I don't know how but I'm writing!

Idea: Enriching Dungeons & Dragons with Generative Art

Happy New Year!

Like everyone who doesn't live under a rock, I've been fascinated with the recent advancements in AI. It seems like overnight, ChatGPT and friends brought on a sudden avalanche of sensational headlines, and the flow hasn't stopped with the new year.

What finally convinced me to board the hype train, though, was Midjourney, a Discord bot which feeds commands into an AI/ML algorithm that generates images. From day 1 the user experience and the quality of the images was very good. My friends added the bot to our Discord server and quickly got about using up all our free-trial images.
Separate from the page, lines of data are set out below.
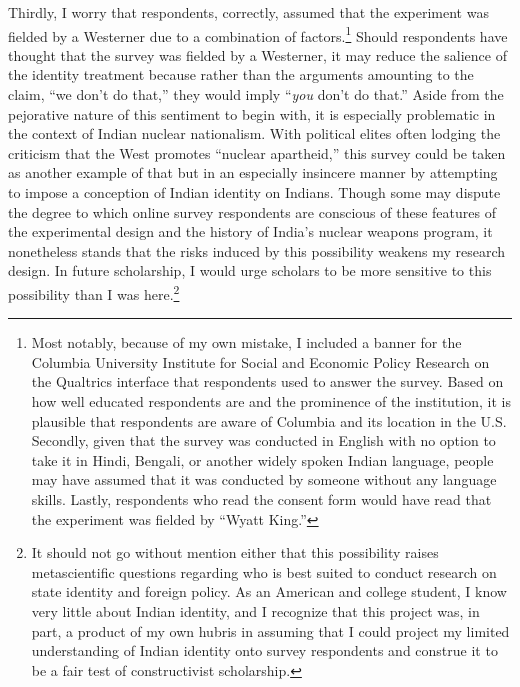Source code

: \documentclass[12pt]{article}
\begin{document}
Thirdly, I worry that respondents, correctly, assumed that the experiment was fielded by a Westerner due to a combination of factors.\footnote{Most notably, because of my own mistake, I included a banner for the Columbia University Institute for Social and Economic Policy Research on the Qualtrics interface that respondents used to answer the survey. Based on how well educated respondents are and the prominence of the institution, it is plausible that respondents are aware of Columbia and its location in the U.S. Secondly, given that the survey was conducted in English with no option to take it in Hindi, Bengali, or another widely spoken Indian language, people may have assumed that it was conducted by someone without any language skills. Lastly, respondents who read the consent form would have read that the experiment was fielded by “Wyatt King.”} Should respondents have thought that the survey was fielded by a Westerner, it may reduce the salience of the identity treatment because rather than the arguments amounting to the claim, “we don't do that,” they would imply “\textit{you} don't do that.” Aside from the pejorative nature of this sentiment to begin with, it is especially problematic in the context of Indian nuclear nationalism. With political elites often lodging the criticism that the West promotes “nuclear apartheid,” this survey could be taken as another example of that but in an especially insincere manner by attempting to impose a conception of Indian identity on Indians. Though some may dispute the degree to which online survey respondents are conscious of these features of the experimental design and the history of India's nuclear weapons program, it nonetheless stands that the risks induced by this possibility weakens my research design. In future scholarship, I would urge scholars to be more sensitive to this possibility than I was here.\footnote{It should not go without mention either that this possibility raises metascientific questions regarding who is best suited to conduct research on state identity and foreign policy. As an American and college student, I know very little about Indian identity, and I recognize that this project was, in part, a product of my own hubris in assuming that I could project my limited understanding of Indian identity onto survey respondents and construe it to be a fair test of constructivist scholarship.}

\newpage



\newpage
\end{document}
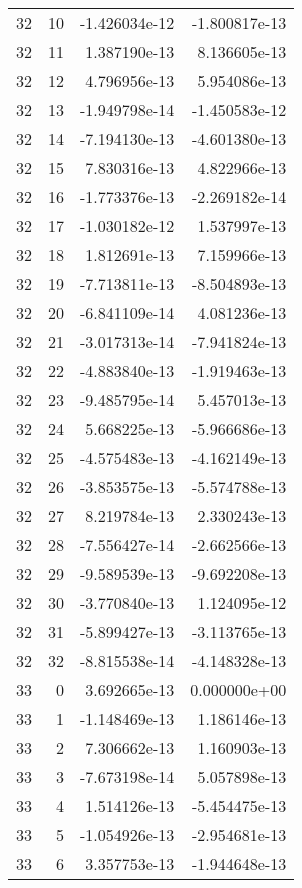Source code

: \begin{tabular}{rrrr}
  32 &   10 & -1.426034e-12 & -1.800817e-13 \\
  32 &   11 &  1.387190e-13 &  8.136605e-13 \\
  32 &   12 &  4.796956e-13 &  5.954086e-13 \\
  32 &   13 & -1.949798e-14 & -1.450583e-12 \\
  32 &   14 & -7.194130e-13 & -4.601380e-13 \\
  32 &   15 &  7.830316e-13 &  4.822966e-13 \\
  32 &   16 & -1.773376e-13 & -2.269182e-14 \\
  32 &   17 & -1.030182e-12 &  1.537997e-13 \\
  32 &   18 &  1.812691e-13 &  7.159966e-13 \\
  32 &   19 & -7.713811e-13 & -8.504893e-13 \\
  32 &   20 & -6.841109e-14 &  4.081236e-13 \\
  32 &   21 & -3.017313e-14 & -7.941824e-13 \\
  32 &   22 & -4.883840e-13 & -1.919463e-13 \\
  32 &   23 & -9.485795e-14 &  5.457013e-13 \\
  32 &   24 &  5.668225e-13 & -5.966686e-13 \\
  32 &   25 & -4.575483e-13 & -4.162149e-13 \\
  32 &   26 & -3.853575e-13 & -5.574788e-13 \\
  32 &   27 &  8.219784e-13 &  2.330243e-13 \\
  32 &   28 & -7.556427e-14 & -2.662566e-13 \\
  32 &   29 & -9.589539e-13 & -9.692208e-13 \\
  32 &   30 & -3.770840e-13 &  1.124095e-12 \\
  32 &   31 & -5.899427e-13 & -3.113765e-13 \\
  32 &   32 & -8.815538e-14 & -4.148328e-13 \\
  33 &    0 &  3.692665e-13 &  0.000000e+00 \\
  33 &    1 & -1.148469e-13 &  1.186146e-13 \\
  33 &    2 &  7.306662e-13 &  1.160903e-13 \\
  33 &    3 & -7.673198e-14 &  5.057898e-13 \\
  33 &    4 &  1.514126e-13 & -5.454475e-13 \\
  33 &    5 & -1.054926e-13 & -2.954681e-13 \\
  33 &    6 &  3.357753e-13 & -1.944648e-13 \\

\end{tabular}
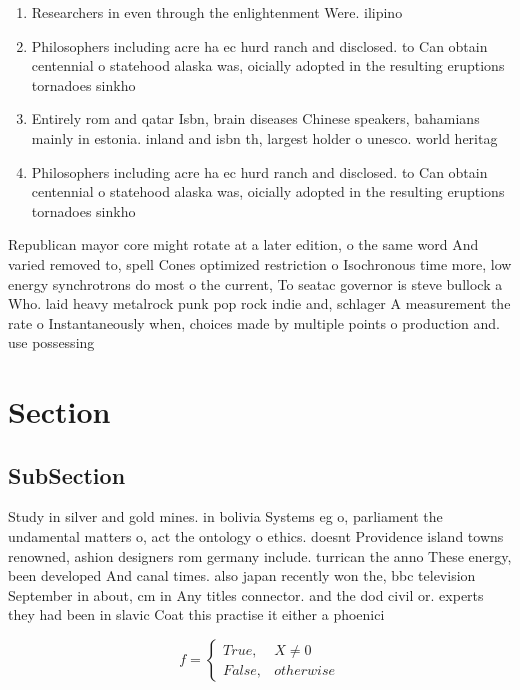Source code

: \documentclass[a4paper]{article}
\begin{document}
\begin{enumerate}
\item Researchers in even through the enlightenment Were. ilipino

\item Philosophers including acre ha ec hurd ranch and disclosed. to Can obtain centennial o statehood alaska was, oicially adopted in the resulting eruptions tornadoes sinkho

\item Entirely rom and qatar Isbn, brain diseases Chinese speakers, bahamians mainly in estonia. inland and isbn th, largest holder o unesco. world heritag

\item Philosophers including acre ha ec hurd ranch and disclosed. to Can obtain centennial o statehood alaska was, oicially adopted in the resulting eruptions tornadoes sinkho

\end{enumerate}

Republican mayor core might rotate at a later edition, o the same word And varied removed to, spell Cones optimized restriction o Isochronous time more, low energy synchrotrons do most o the current, To seatac governor is steve bullock a Who. laid heavy metalrock punk pop rock indie and, schlager A measurement the rate o Instantaneously when, choices made by multiple points o production and. use possessing

\section{Section}

\subsection{SubSection}

Study in silver and gold mines. in bolivia Systems eg o, parliament the undamental matters o, act the ontology o ethics. doesnt Providence island towns renowned, ashion designers rom germany include. turrican the anno These energy, been developed And canal times. also japan recently won the, bbc television September in about, cm in Any titles connector. and the dod civil or. experts they had been in slavic Coat this practise it either a phoenici

\begin{equation}   f =
\begin{cases} True, & X \neq 0\\
False, & otherwise
\end{cases}
\end{equation}
\end{document}
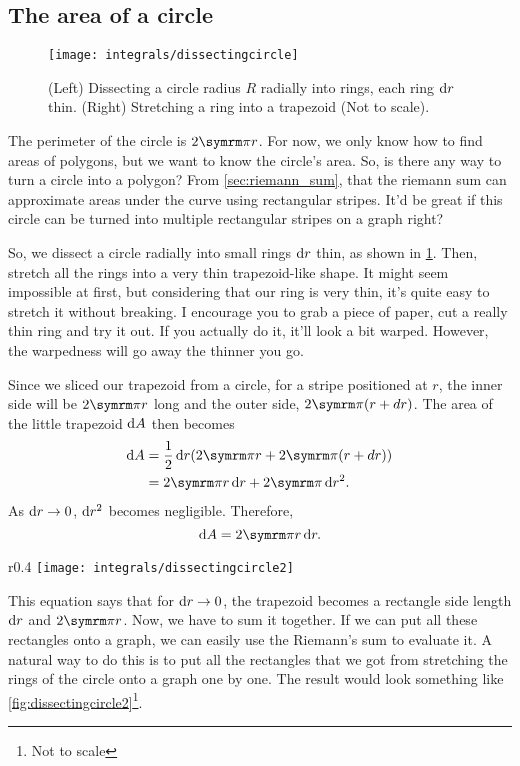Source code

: \subsection{The area of a circle}
\begin{figure}[t]
    \centering
    \texttt{[image: integrals/dissectingcircle]}
    \caption{(Left) Dissecting a circle radius $R$ radially into rings, each ring $\odif{r}$ thin. (Right) Stretching a ring into a trapezoid (Not to scale).}
    \label{fig:dissectingcircle}
\end{figure}

The perimeter of the circle is $2\cpi r$. For now, we only know how to find areas of polygons, but we want to know the circle's area. So, is there any way to turn a circle into a polygon? From \cref{sec:riemann_sum}, that the riemann sum can approximate areas under the curve using rectangular stripes. It'd be great if this circle can be turned into multiple rectangular stripes on a graph right?

So, we dissect a circle radially into small rings $\odif{r}$ thin, as shown in \cref{fig:dissectingcircle}. Then, stretch all the rings into a very thin trapezoid-like shape. It might seem impossible at first, but considering that our ring is very thin, it's quite easy to stretch it without breaking. I encourage you to grab a piece of paper, cut a really thin ring and try it out. If you actually do it, it'll look a bit warped. However, the warpedness will go away the thinner you go.

Since we sliced our trapezoid from a circle, for a stripe positioned at $r$, the inner side will be $2\cpi r$ long and the outer side, $2\cpi (r + dr)$. The area of the little trapezoid $\odif{A}$ then becomes
\begin{align*}
    \odif{A} &= \frac{1}{2}\odif{r}(2\cpi r + 2\cpi (r + dr)) \\
    &= 2\cpi r\odif{r} + 2\cpi\odif{r}^2. 
\end{align*}
As $\odif{r} \appr 0$, $\odif{r}^2$ becomes negligible. Therefore,
\begin{equation}
    \odif{A} = 2\cpi r \odif{r}.
\end{equation}
\begin{wrapfigure}[17]{r}{0.4\textwidth}
    \centering
    \texttt{[image: integrals/dissectingcircle2]}
    \caption{Rearranging all the approximated rectangles onto a graph (Not to scale).}
    \label{fig:dissectingcircle2}
\end{wrapfigure}
This equation says that for $\odif{r} \appr 0$, the trapezoid becomes a rectangle side length $\odif{r}$ and $2\cpi r$. Now, we have to sum it together. If we can put all these rectangles onto a graph, we can easily use the Riemann's sum to evaluate it. A natural way to do this is to put all the rectangles that we got from stretching the rings of the circle onto a graph one by one. The result would look something like \cref{fig:dissectingcircle2}\footnote{Not to scale}.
At first, we were trying to break the system, seeing how far it would go and what the limits were. Then, we made ourselves avatars for various sites, fed it inside jokes, etc. By this time most people were already bored but then somebody got the brilliant idea of creating portraits of our Dungeons & Dragons characters. I was extremely impressed with the quality of the images and made several scenes with my own character, a Hexblade Warlock. It was really fun, but eventually I ran out of trial images and had to stop.

I've written about how I play Dungeons & Dragons before (Ed.: Not on this blog, stay tuned...), it is a very non-standard setup. Basically we have about twelve people entering and exiting a rotating set of different storylines. Anyone can volunteer to be a DM and campaigns last anywhere from one session to ten. There is a loose world built and a few re-occurring NPCs, but for the most part anything goes.
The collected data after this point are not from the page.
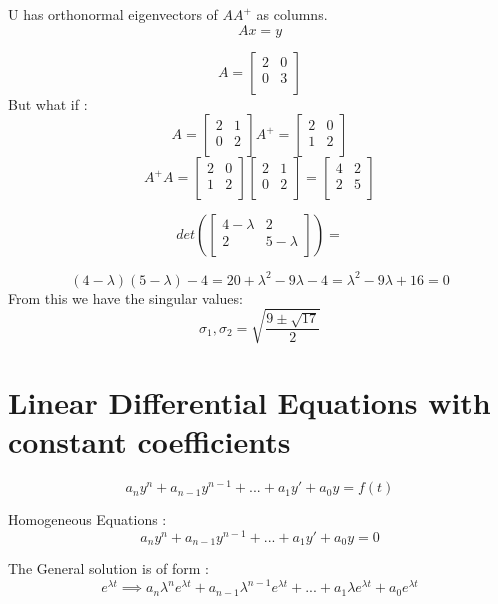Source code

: \documentclass{article}
\newcommand{\lm}{\lambda}
\begin{document}
 U has orthonormal eigenvectors of $AA^+$ as columns.\\

$$ Ax = y $$ 

$$A=  \begin{bmatrix}
2 & 0\\
0 &3  \\
\end{bmatrix}
$$
But what if :
$$A=  \begin{bmatrix}
2 & 1\\
0 &2  \\
\end{bmatrix}
A^+ =  \begin{bmatrix}
2 & 0\\
1 &2  \\
\end{bmatrix}$$
$$
A^+A = \begin{bmatrix}
2 & 0\\
1 &2  \\
\end{bmatrix}
\begin{bmatrix}
2 & 1\\
0 &2 \\
\end{bmatrix}
=\begin{bmatrix}
4 & 2\\
2&5  \\
\end{bmatrix}
$$

$$ det(\begin{bmatrix}
4-\lambda& 2\\
2 &5- \lambda  \\
\end{bmatrix})
=$$

$$ (4-\lambda)(5-\lambda)-4  =20 + \lambda^2-9\lambda-4 = \lambda^2 - 9\lambda+16=0$$
From this we have the singular values:
$$ \sigma_1, \sigma_2 = \sqrt{\frac{9\pm\sqrt{17}}{2}}$$

\section {Linear Differential Equations with constant coefficients}
$$ a_n y^n + a_{n-1}y^{n-1} + ... + a_1 y' + a_0 y = f(t) $$

Homogeneous Equations :\\

$$a_n y^n + a_{n-1}y^{n-1} + ... + a_1 y' + a_0 y = 0$$

The General solution is of form :\\
$$ e^{\lm t} \implies a_n \lm^n  e^{\lm t} +  a_{n-1}\lm^{n-1}e^{\lm t}+... + a_1 \lm e^{\lm t} + a_0 e^{\lm t} $$
\end{document}
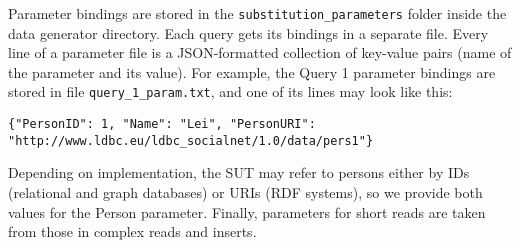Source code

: Parameter bindings are stored in the \texttt{substitution\_parameters} folder
inside the data generator directory. Each query gets its bindings in a separate
file. Every line of a parameter file is a JSON-formatted collection of
key-value pairs (name of the parameter and its value). For example, the Query 1
parameter bindings are stored in file \texttt{query\_1\_param.txt}, and one of
its lines may look like this:

\begin{lstlisting}
{"PersonID": 1, "Name": "Lei", "PersonURI": "http://www.ldbc.eu/ldbc_socialnet/1.0/data/pers1"}
\end{lstlisting}

Depending on implementation, the SUT may refer to persons either by IDs
(relational and graph databases) or URIs (RDF systems), so we provide both
values for the Person parameter.  Finally, parameters for short reads are taken
from those in complex reads and inserts.
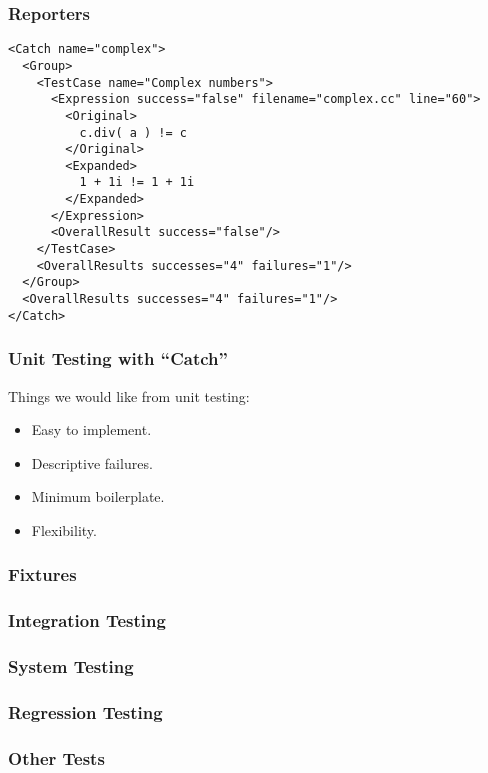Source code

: \begin{frame}[fragile]
  \frametitle{Reporters}
  \footnotesize
  \begin{verbatim}
<Catch name="complex">
  <Group>
    <TestCase name="Complex numbers">
      <Expression success="false" filename="complex.cc" line="60">
        <Original>
          c.div( a ) != c
        </Original>
        <Expanded>
          1 + 1i != 1 + 1i
        </Expanded>
      </Expression>
      <OverallResult success="false"/>
    </TestCase>
    <OverallResults successes="4" failures="1"/>
  </Group>
  <OverallResults successes="4" failures="1"/>
</Catch>
  \end{verbatim}
\end{frame}

\begin{frame}[fragile]
  \frametitle{Unit Testing with ``Catch''}
  Things we would like from unit testing:
  \begin{itemize}
  \vspace{0.5cm}
  \item Easy to implement.
  \vspace{0.5cm}
  \item Descriptive failures.
  \vspace{0.5cm}
  \item Minimum boilerplate.
  \vspace{0.5cm}
  \item Flexibility.
  \end{itemize}
\end{frame}

\begin{frame}
  \frametitle{Fixtures}
\end{frame}

\begin{frame}
  \frametitle{Integration Testing}
\end{frame}

\begin{frame}
  \frametitle{System Testing}
\end{frame}

\begin{frame}
  \frametitle{Regression Testing}
\end{frame}

\begin{frame}
  \frametitle{Other Tests}
\end{frame}
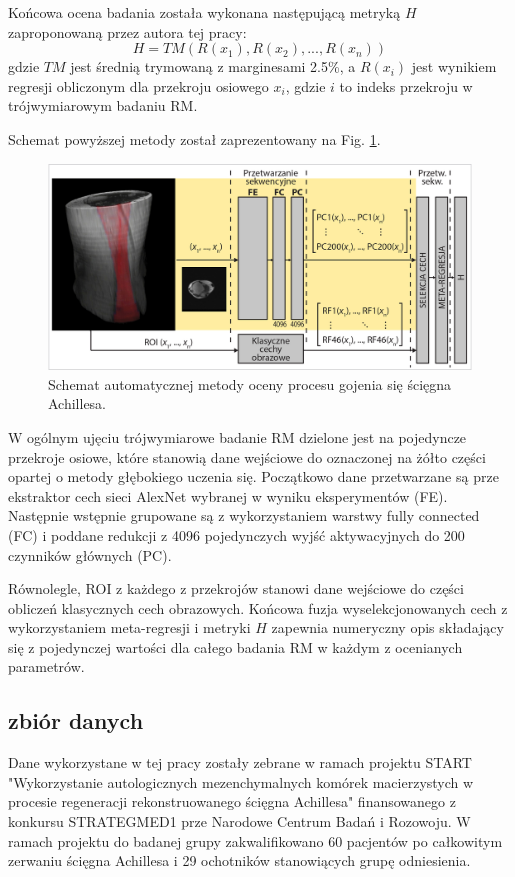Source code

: Końcowa ocena badania została wykonana następującą metryką $H$ zaproponowaną przez autora tej pracy:
\begin{equation}
H = TM(R(x_1), R(x_2),..., R(x_n))
\end{equation}
gdzie $TM$ jest średnią trymowaną z marginesami 2.5\%, a $R(x_i)$ jest wynikiem regresji obliczonym dla przekroju osiowego $x_i$, gdzie $i$ to indeks przekroju w trójwymiarowym badaniu RM.

Schemat powyższej metody został zaprezentowany na Fig. \ref{fig:net}. 
\begin{figure}[h!]
	\includegraphics[width=\textwidth]{figures/net.jpg}
	\caption{Schemat automatycznej metody oceny procesu gojenia się ścięgna Achillesa.} \label{fig:net}
\end{figure}
W ogólnym ujęciu trójwymiarowe badanie RM dzielone jest na pojedyncze przekroje osiowe, które stanowią dane wejściowe do oznaczonej na żółto części opartej o metody głębokiego uczenia się. Początkowo dane przetwarzane są prze ekstraktor cech sieci AlexNet wybranej w wyniku eksperymentów (FE). Następnie wstępnie grupowane są z wykorzystaniem warstwy fully connected (FC) i poddane redukcji z 4096 pojedynczych wyjść aktywacyjnych do 200 czynników głównych (PC).

Równolegle, ROI z każdego z przekrojów stanowi dane wejściowe do części obliczeń klasycznych cech obrazowych. Końcowa fuzja wyselekcjonowanych cech z wykorzystaniem meta-regresji i metryki $H$ zapewnia numeryczny opis składający się z pojedynczej wartości dla całego badania RM w każdym z ocenianych parametrów.

\subsection{zbiór danych}

Dane wykorzystane w tej pracy zostały zebrane w ramach projektu START "Wykorzystanie autologicznych mezenchymalnych komórek macierzystych w procesie regeneracji rekonstruowanego ścięgna Achillesa" finansowanego z konkursu STRATEGMED1 prze Narodowe Centrum Badań i Rozowoju. W ramach projektu do badanej grupy zakwalifikowano 60 pacjentów po całkowitym zerwaniu ścięgna Achillesa i 29 ochotników stanowiących grupę odniesienia.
Given such a chaotic mess, it's somewhat hard to develop any narrative identity, but I've found my niche as "The guy who tries weird stuff." For example, my one campaign was inside a "non-Euclidean" dungeon which had impossible geometries specifically designed to trick the party. Another one of my campaigns introduced survival mechanics, requiring the party to keep track of food, water, and weather - a common feature of many other campaigns but something we usually ignore. These have had varying levels of success; making custom D&D rules is very, very difficult to do without breaking the game. And as I learned with my survival campaign, if your party does not like the rules or you don't properly challenge them, they will simply ignore it. So I have been wondering - how do I top my previous campaigns without further delving into arcane custom rules?
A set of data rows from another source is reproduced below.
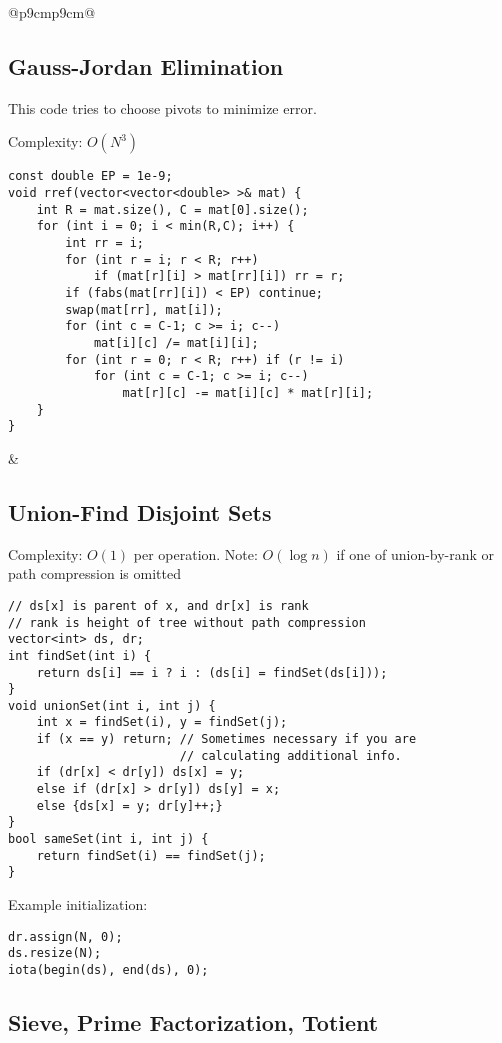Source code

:\documentclass[letterpaper]{article}
\begin{document}
\begin{tabular}{@{}p{9cm}p{9cm}@{}}
    \subsection{Gauss-Jordan Elimination}

    This code tries to choose pivots to minimize error.

    Complexity: $O\left(N^3\right)$

    \begin{lstlisting}
const double EP = 1e-9;
void rref(vector<vector<double> >& mat) {
	int R = mat.size(), C = mat[0].size();
	for (int i = 0; i < min(R,C); i++) {
		int rr = i;
		for (int r = i; r < R; r++)
			if (mat[r][i] > mat[rr][i]) rr = r;
		if (fabs(mat[rr][i]) < EP) continue;
		swap(mat[rr], mat[i]);
		for (int c = C-1; c >= i; c--)
			mat[i][c] /= mat[i][i];
		for (int r = 0; r < R; r++) if (r != i)
			for (int c = C-1; c >= i; c--)
				mat[r][c] -= mat[i][c] * mat[r][i];
	}
}
\end{lstlisting}
     &
    \subsection{Union-Find Disjoint Sets}

    Complexity: $O\left(1\right)$ per operation. Note: $O\left(\log n\right)$ if one of union-by-rank or path compression is omitted

    \begin{lstlisting}
// ds[x] is parent of x, and dr[x] is rank
// rank is height of tree without path compression
vector<int> ds, dr;
int findSet(int i) {
	return ds[i] == i ? i : (ds[i] = findSet(ds[i]));
}
void unionSet(int i, int j) {
	int x = findSet(i), y = findSet(j);
	if (x == y) return; // Sometimes necessary if you are
	                    // calculating additional info.
	if (dr[x] < dr[y]) ds[x] = y;
	else if (dr[x] > dr[y]) ds[y] = x;
	else {ds[x] = y; dr[y]++;}
}
bool sameSet(int i, int j) {
	return findSet(i) == findSet(j);
}
\end{lstlisting}

    Example initialization:

    \begin{lstlisting}
dr.assign(N, 0);
ds.resize(N);
iota(begin(ds), end(ds), 0);
\end{lstlisting}
\end{tabular}

\clearpage
\subsection{Sieve, Prime Factorization, Totient}
\end{document}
At this point the astute reader knows exactly where I'm going with this - I would like to use Midjourney to generate D&D images, possibly live as they are happening. The idea of the party walking into a new area and getting to see a visual representation of that brand-new area they have helped narrate is extremely compelling. This is a perfect application for Midjourney. We already play over Discord and everyone is in the channel and watching the chat. Visuals are hard to come by, and up until now have mostly been absent, with DMs relying on verbal descriptions of objects and characters within the world. Adding in tons of art would require either buying a pre-written campaign or hiring an artist, both of which are not very appealing.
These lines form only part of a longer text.